Guide
LLM SEO
How to optimize your brand for large language models — so ChatGPT, Claude, Gemini and Perplexity recommend you, cite you, and describe you accurately.
LLM SEO is search optimization for a world where the "search engine" is a large language model. Your buyers increasingly ask models for recommendations instead of scanning link lists — and the model's answer is assembled from everything it has learned and retrieved about your category. LLM SEO is the discipline of shaping that evidence.
It rewards different work than classic SEO. Links still matter, but third-party validation, entity clarity and directly-quotable content matter more — because models recommend brands they can describe confidently from multiple consistent sources.
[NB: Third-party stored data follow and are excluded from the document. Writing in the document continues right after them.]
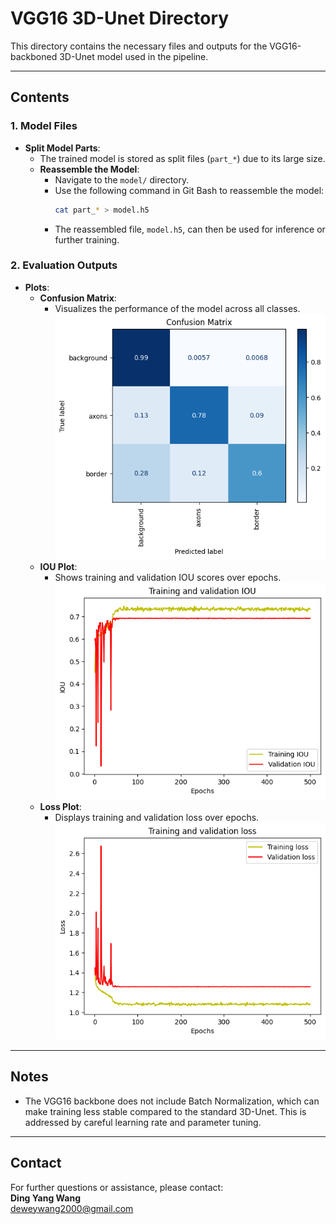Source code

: # **VGG16 3D-Unet Directory**

This directory contains the necessary files and outputs for the VGG16-backboned 3D-Unet model used in the pipeline.

---

## **Contents**

### **1. Model Files**
- **Split Model Parts**:
  - The trained model is stored as split files (`part_*`) due to its large size.
  - **Reassemble the Model**:
    - Navigate to the `model/` directory.
    - Use the following command in Git Bash to reassemble the model:
      ```bash
      cat part_* > model.h5
      ```
    - The reassembled file, `model.h5`, can then be used for inference or further training.

### **2. Evaluation Outputs**
- **Plots**:
  - **Confusion Matrix**:
    - Visualizes the performance of the model across all classes.
![Confusion Matrix](./confusion_matrix.png)
  - **IOU Plot**:
    - Shows training and validation IOU scores over epochs.
![IOU Plot](./iou_plot.png)
  - **Loss Plot**:
    - Displays training and validation loss over epochs.
![Loss Plot](./loss_plot.png)

---

## **Notes**
- The VGG16 backbone does not include Batch Normalization, which can make training less stable compared to the standard 3D-Unet. This is addressed by careful learning rate and parameter tuning.

---

## **Contact**

For further questions or assistance, please contact:  
**Ding Yang Wang**  
[deweywang2000@gmail.com](mailto:deweywang2000@gmail.com)
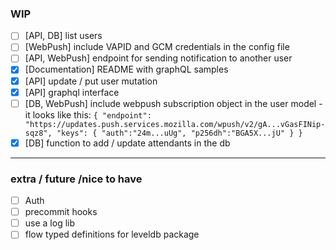 ### WIP
  - [ ]  [API, DB] list users
  - [ ]  [WebPush] include VAPID and GCM credentials in the config file
  - [ ]  [API, WebPush] endpoint for sending notification to another user
  - [x]  [Documentation] README with graphQL samples
  - [x]  [API] update / put user mutation
  - [x]  [API] graphql interface
  - [ ]  [DB, WebPush] include webpush subscription object in the user model
    - it looks like this:
    ```
    {
        "endpoint": "https://updates.push.services.mozilla.com/wpush/v2/gA...vGasFINip-sqz8",
        "keys": {
            "auth":"24m...uUg",
            "p256dh":"BGA5X...jU"
        }
    }
    ```
  - [x]  [DB] function to add / update attendants in the db

-----

### extra / future /nice to have

- [ ] Auth
- [ ] precommit hooks
- [ ] use a log lib
- [ ] flow typed definitions for leveldb package
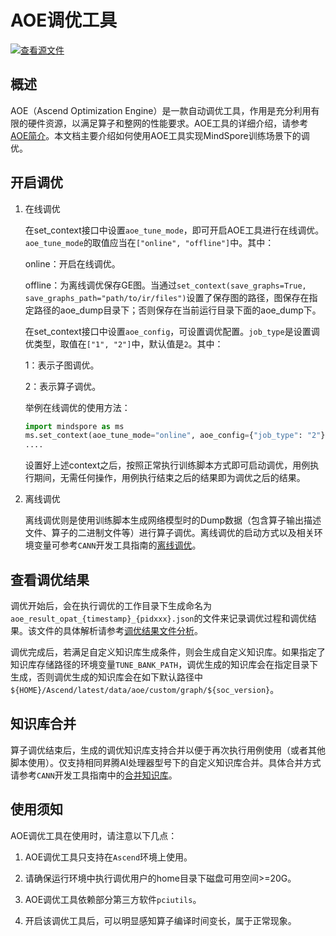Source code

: # AOE调优工具

[![查看源文件](https://mindspore-website.obs.cn-north-4.myhuaweicloud.com/website-images/r2.3.q1/resource/_static/logo_source.svg)](https://gitee.com/mindspore/docs/blob/r2.3.q1/tutorials/experts/source_zh_cn/debug/aoe.md)&nbsp;&nbsp;

## 概述

AOE（Ascend Optimization Engine）是一款自动调优工具，作用是充分利用有限的硬件资源，以满足算子和整网的性能要求。AOE工具的详细介绍，请参考[AOE简介](https://www.hiascend.com/document/detail/zh/canncommercial/700/devtools/auxiliarydevtool/aoe_16_001.html)。本文档主要介绍如何使用AOE工具实现MindSpore训练场景下的调优。

## 开启调优

1. 在线调优

    在set_context接口中设置`aoe_tune_mode`，即可开启AOE工具进行在线调优。`aoe_tune_mode`的取值应当在`["online", "offline"]`中。其中：

    online：开启在线调优。

    offline：为离线调优保存GE图。当通过`set_context(save_graphs=True, save_graphs_path="path/to/ir/files")`设置了保存图的路径，图保存在指定路径的aoe_dump目录下；否则保存在当前运行目录下面的aoe_dump下。

    在set_context接口中设置`aoe_config`，可设置调优配置。`job_type`是设置调优类型，取值在`["1", "2"]`中，默认值是`2`。其中：

    1：表示子图调优。

    2：表示算子调优。

    举例在线调优的使用方法：

    ```python
    import mindspore as ms
    ms.set_context(aoe_tune_mode="online", aoe_config={"job_type": "2"})
    ....
    ```

    设置好上述context之后，按照正常执行训练脚本方式即可启动调优，用例执行期间，无需任何操作，用例执行结束之后的结果即为调优之后的结果。

2. 离线调优

    离线调优则是使用训练脚本生成网络模型时的Dump数据（包含算子输出描述文件、算子的二进制文件等）进行算子调优。离线调优的启动方式以及相关环境变量可参考`CANN`开发工具指南的[离线调优](https://www.hiascend.com/document/detail/zh/canncommercial/700/devtools/auxiliarydevtool/aoe_16_023.html)。

## 查看调优结果

调优开始后，会在执行调优的工作目录下生成命名为`aoe_result_opat_{timestamp}_{pidxxx}.json`的文件来记录调优过程和调优结果。该文件的具体解析请参考[调优结果文件分析](https://www.hiascend.com/document/detail/zh/canncommercial/700/devtools/auxiliarydevtool/aoe_16_027.html)。

调优完成后，若满足自定义知识库生成条件，则会生成自定义知识库。如果指定了知识库存储路径的环境变量`TUNE_BANK_PATH`，调优生成的知识库会在指定目录下生成，否则调优生成的知识库会在如下默认路径中`${HOME}/Ascend/latest/data/aoe/custom/graph/${soc_version}`。

## 知识库合并

算子调优结束后，生成的调优知识库支持合并以便于再次执行用例使用（或者其他脚本使用）。仅支持相同昇腾AI处理器型号下的自定义知识库合并。具体合并方式请参考`CANN`开发工具指南中的[合并知识库](https://www.hiascend.com/document/detail/zh/canncommercial/700/devtools/auxiliarydevtool/aoepar_16_063.html)。

## 使用须知

AOE调优工具在使用时，请注意以下几点：

1. AOE调优工具只支持在`Ascend`环境上使用。

2. 请确保运行环境中执行调优用户的home目录下磁盘可用空间>=20G。

3. AOE调优工具依赖部分第三方软件`pciutils`。

4. 开启该调优工具后，可以明显感知算子编译时间变长，属于正常现象。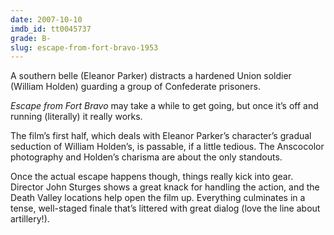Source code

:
 ```yaml
---
date: 2007-10-10
imdb_id: tt0045737
grade: B-
slug: escape-from-fort-bravo-1953
---
```


A southern belle (Eleanor Parker) distracts a hardened Union soldier (William Holden) guarding a group of Confederate prisoners.

_Escape from Fort Bravo_ may take a while to get going, but once it’s off and running (literally) it really works.

The film’s first half, which deals with Eleanor Parker’s character’s gradual seduction of William Holden’s, is passable, if a little tedious. The Anscocolor photography and Holden’s charisma are about the only standouts.

Once the actual escape happens though, things really kick into gear. Director John Sturges shows a great knack for handling the action, and the Death Valley locations help open the film up. Everything culminates in a tense, well-staged finale that’s littered with great dialog (love the line about artillery!).
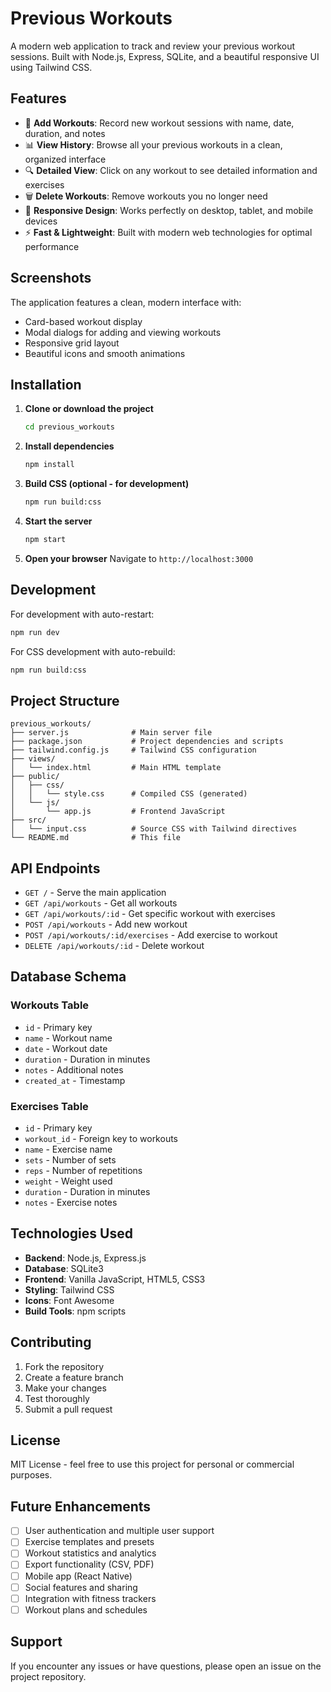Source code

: # Previous Workouts

A modern web application to track and review your previous workout sessions. Built with Node.js, Express, SQLite, and a beautiful responsive UI using Tailwind CSS.

## Features

- 📝 **Add Workouts**: Record new workout sessions with name, date, duration, and notes
- 📊 **View History**: Browse all your previous workouts in a clean, organized interface
- 🔍 **Detailed View**: Click on any workout to see detailed information and exercises
- 🗑️ **Delete Workouts**: Remove workouts you no longer need
- 📱 **Responsive Design**: Works perfectly on desktop, tablet, and mobile devices
- ⚡ **Fast & Lightweight**: Built with modern web technologies for optimal performance

## Screenshots

The application features a clean, modern interface with:
- Card-based workout display
- Modal dialogs for adding and viewing workouts
- Responsive grid layout
- Beautiful icons and smooth animations

## Installation

1. **Clone or download the project**
   ```bash
   cd previous_workouts
   ```

2. **Install dependencies**
   ```bash
   npm install
   ```

3. **Build CSS (optional - for development)**
   ```bash
   npm run build:css
   ```

4. **Start the server**
   ```bash
   npm start
   ```

5. **Open your browser**
   Navigate to `http://localhost:3000`

## Development

For development with auto-restart:

```bash
npm run dev
```

For CSS development with auto-rebuild:

```bash
npm run build:css
```

## Project Structure

```
previous_workouts/
├── server.js              # Main server file
├── package.json           # Project dependencies and scripts
├── tailwind.config.js     # Tailwind CSS configuration
├── views/
│   └── index.html         # Main HTML template
├── public/
│   ├── css/
│   │   └── style.css      # Compiled CSS (generated)
│   └── js/
│       └── app.js         # Frontend JavaScript
├── src/
│   └── input.css          # Source CSS with Tailwind directives
└── README.md              # This file
```

## API Endpoints

- `GET /` - Serve the main application
- `GET /api/workouts` - Get all workouts
- `GET /api/workouts/:id` - Get specific workout with exercises
- `POST /api/workouts` - Add new workout
- `POST /api/workouts/:id/exercises` - Add exercise to workout
- `DELETE /api/workouts/:id` - Delete workout

## Database Schema

### Workouts Table
- `id` - Primary key
- `name` - Workout name
- `date` - Workout date
- `duration` - Duration in minutes
- `notes` - Additional notes
- `created_at` - Timestamp

### Exercises Table
- `id` - Primary key
- `workout_id` - Foreign key to workouts
- `name` - Exercise name
- `sets` - Number of sets
- `reps` - Number of repetitions
- `weight` - Weight used
- `duration` - Duration in minutes
- `notes` - Exercise notes

## Technologies Used

- **Backend**: Node.js, Express.js
- **Database**: SQLite3
- **Frontend**: Vanilla JavaScript, HTML5, CSS3
- **Styling**: Tailwind CSS
- **Icons**: Font Awesome
- **Build Tools**: npm scripts

## Contributing

1. Fork the repository
2. Create a feature branch
3. Make your changes
4. Test thoroughly
5. Submit a pull request

## License

MIT License - feel free to use this project for personal or commercial purposes.

## Future Enhancements

- [ ] User authentication and multiple user support
- [ ] Exercise templates and presets
- [ ] Workout statistics and analytics
- [ ] Export functionality (CSV, PDF)
- [ ] Mobile app (React Native)
- [ ] Social features and sharing
- [ ] Integration with fitness trackers
- [ ] Workout plans and schedules

## Support

If you encounter any issues or have questions, please open an issue on the project repository.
How LLMs learn about your brand
Training (the long game)
Models ingest the public web periodically. Every listicle that includes you, every review, every forum thread and doc page becomes part of what the model "knows". This forms the prior — the brands that come to mind unprompted. It updates slowly, which is why consistent third-party presence compounds.
Retrieval (the fast lane)
For commercial and current questions, models search the web before answering — often via multiple hidden sub-queries. The retrieved sources heavily shape the final answer. This lane responds to new content and placements within days, and it's fully measurable through citation tracking.
The practical consequence: LLM SEO has a fast loop (win retrieval sources, publish direct answers) and a slow loop (build the third-party record models train on). Run both.
The LLM SEO playbook
Baseline your LLM visibility
Track 30–50 real buyer prompts across the major models daily. Measure your visibility score, share of voice vs competitors, and which sources each model cites. Everything else is judged against this baseline.
Open the crawler gates
OAI-SearchBot, ClaudeBot, PerplexityBot and Google-Extended must reach your content for the retrieval lane to work. Verify with our free crawlability checker; publish an llms.txt.
Publish answer-shaped content
One page per recurring buyer question, answering it in the first 100 words with FAQ schema. Models cite passages that map cleanly to the question — long unstructured essays lose to direct answers.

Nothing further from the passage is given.